- Task directions
After locating the line that holds "This project is", output it and all following lines word for word, stopping only at the end of the data.

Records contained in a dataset

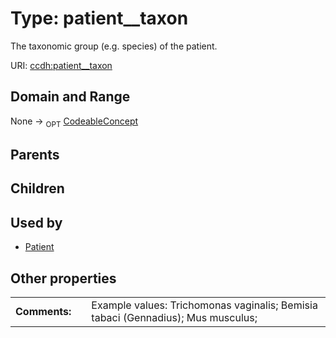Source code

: 
# Type: patient__taxon


The taxonomic group (e.g. species) of the patient.

URI: [ccdh:patient__taxon](https://example.org/ccdh/patient__taxon)


## Domain and Range

None ->  <sub>OPT</sub> [CodeableConcept](CodeableConcept.md)

## Parents


## Children


## Used by

 * [Patient](Patient.md)

## Other properties

|  |  |  |
| --- | --- | --- |
| **Comments:** | | Example values: Trichomonas vaginalis; Bemisia tabaci (Gennadius); Mus musculus;  |

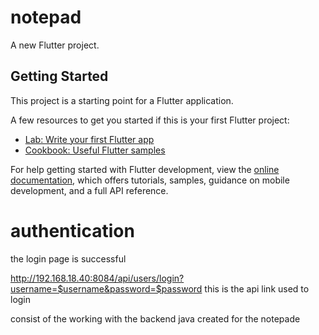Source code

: # notepad

A new Flutter project.

## Getting Started

This project is a starting point for a Flutter application.

A few resources to get you started if this is your first Flutter project:

- [Lab: Write your first Flutter app](https://docs.flutter.dev/get-started/codelab)
- [Cookbook: Useful Flutter samples](https://docs.flutter.dev/cookbook)

For help getting started with Flutter development, view the
[online documentation](https://docs.flutter.dev/), which offers tutorials,
samples, guidance on mobile development, and a full API reference.

# authentication
 the login page is successful

 http://192.168.18.40:8084/api/users/login?username=$username&password=$password  this is the api link used to login

 consist of the working with the backend java created for the notepade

- Written answer
This project is a starting point for a Flutter application.

A few resources to get you started if this is your first Flutter project:

- [Lab: Write your first Flutter app](https://docs.flutter.dev/get-started/codelab)
- [Cookbook: Useful Flutter samples](https://docs.flutter.dev/cookbook)

For help getting started with Flutter development, view the
[online documentation](https://docs.flutter.dev/), which offers tutorials,
samples, guidance on mobile development, and a full API reference.

# authentication
 the login page is successful

 http://192.168.18.40:8084/api/users/login?username=$username&password=$password  this is the api link used to login

 consist of the working with the backend java created for the notepade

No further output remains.